··· Data extract
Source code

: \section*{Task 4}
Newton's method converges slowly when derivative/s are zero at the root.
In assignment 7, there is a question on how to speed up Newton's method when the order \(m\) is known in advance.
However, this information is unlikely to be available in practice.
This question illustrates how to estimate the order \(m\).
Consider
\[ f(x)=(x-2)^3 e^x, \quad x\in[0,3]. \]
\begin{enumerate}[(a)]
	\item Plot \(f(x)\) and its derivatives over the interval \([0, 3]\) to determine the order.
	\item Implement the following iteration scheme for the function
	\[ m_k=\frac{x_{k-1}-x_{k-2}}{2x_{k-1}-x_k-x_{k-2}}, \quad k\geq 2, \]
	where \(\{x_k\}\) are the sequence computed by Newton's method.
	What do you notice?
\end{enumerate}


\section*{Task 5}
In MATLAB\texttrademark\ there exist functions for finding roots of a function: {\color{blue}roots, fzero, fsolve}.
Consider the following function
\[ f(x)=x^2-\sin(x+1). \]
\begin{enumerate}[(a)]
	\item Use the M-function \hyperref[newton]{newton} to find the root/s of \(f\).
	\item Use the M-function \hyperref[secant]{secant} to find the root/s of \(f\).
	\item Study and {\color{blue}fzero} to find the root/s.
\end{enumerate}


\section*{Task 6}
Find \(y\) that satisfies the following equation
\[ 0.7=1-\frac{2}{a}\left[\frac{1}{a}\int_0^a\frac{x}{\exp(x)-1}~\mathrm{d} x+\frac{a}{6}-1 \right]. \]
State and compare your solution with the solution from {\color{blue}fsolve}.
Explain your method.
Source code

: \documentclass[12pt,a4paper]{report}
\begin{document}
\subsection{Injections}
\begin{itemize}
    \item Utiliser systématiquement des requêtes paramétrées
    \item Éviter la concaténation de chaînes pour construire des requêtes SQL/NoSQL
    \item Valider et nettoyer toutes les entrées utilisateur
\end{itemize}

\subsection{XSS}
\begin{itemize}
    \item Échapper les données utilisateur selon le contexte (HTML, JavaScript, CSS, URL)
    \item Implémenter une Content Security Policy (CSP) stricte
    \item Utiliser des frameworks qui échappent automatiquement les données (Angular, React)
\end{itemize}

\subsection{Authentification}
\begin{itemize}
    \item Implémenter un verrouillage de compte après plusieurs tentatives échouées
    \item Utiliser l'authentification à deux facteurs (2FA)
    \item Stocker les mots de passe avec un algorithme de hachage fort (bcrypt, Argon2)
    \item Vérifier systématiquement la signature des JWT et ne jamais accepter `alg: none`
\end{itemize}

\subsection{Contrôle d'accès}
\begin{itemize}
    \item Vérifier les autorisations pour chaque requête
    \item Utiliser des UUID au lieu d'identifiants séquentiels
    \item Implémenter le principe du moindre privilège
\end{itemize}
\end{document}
······
Please copy every line from the entries that includes the word "question".

In assignment 7, there is a question on how to speed up Newton's method when the order \(m\) is known in advance.
This question illustrates how to estimate the order \(m\).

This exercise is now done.